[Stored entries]
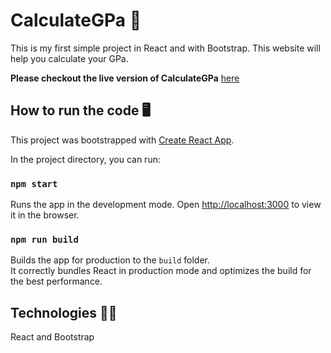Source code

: # CalculateGPa 🏫
This is my first simple project in React and with Bootstrap. This website will help you calculate your GPa. 

__Please checkout the live version of CalculateGPa__ [here](https://hannesbrinklert.github.io/CalculateGPa/)

## How to run the code 🖥️

This project was bootstrapped with [Create React App](https://github.com/facebook/create-react-app).

In the project directory, you can run:

### `npm start`

Runs the app in the development mode.
Open [http://localhost:3000](http://localhost:3000) to view it in the browser.

### `npm run build`

Builds the app for production to the `build` folder.<br />
It correctly bundles React in production mode and optimizes the build for the best performance.

## Technologies 🧑‍💻
React and Bootstrap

## [PROBLEM REQUIREMENTS]
Retyping should start at the first line of the data above and stop after the line with "Runs the app in the development mode.", and no picture should be included.

## [EXERCISE RESULT]
Source code

: # CalculateGPa 🏫
This is my first simple project in React and with Bootstrap. This website will help you calculate your GPa. 

__Please checkout the live version of CalculateGPa__ [here](https://hannesbrinklert.github.io/CalculateGPa/)

## How to run the code 🖥️

This project was bootstrapped with [Create React App](https://github.com/facebook/create-react-app).

In the project directory, you can run:

### `npm start`

Runs the app in the development mode.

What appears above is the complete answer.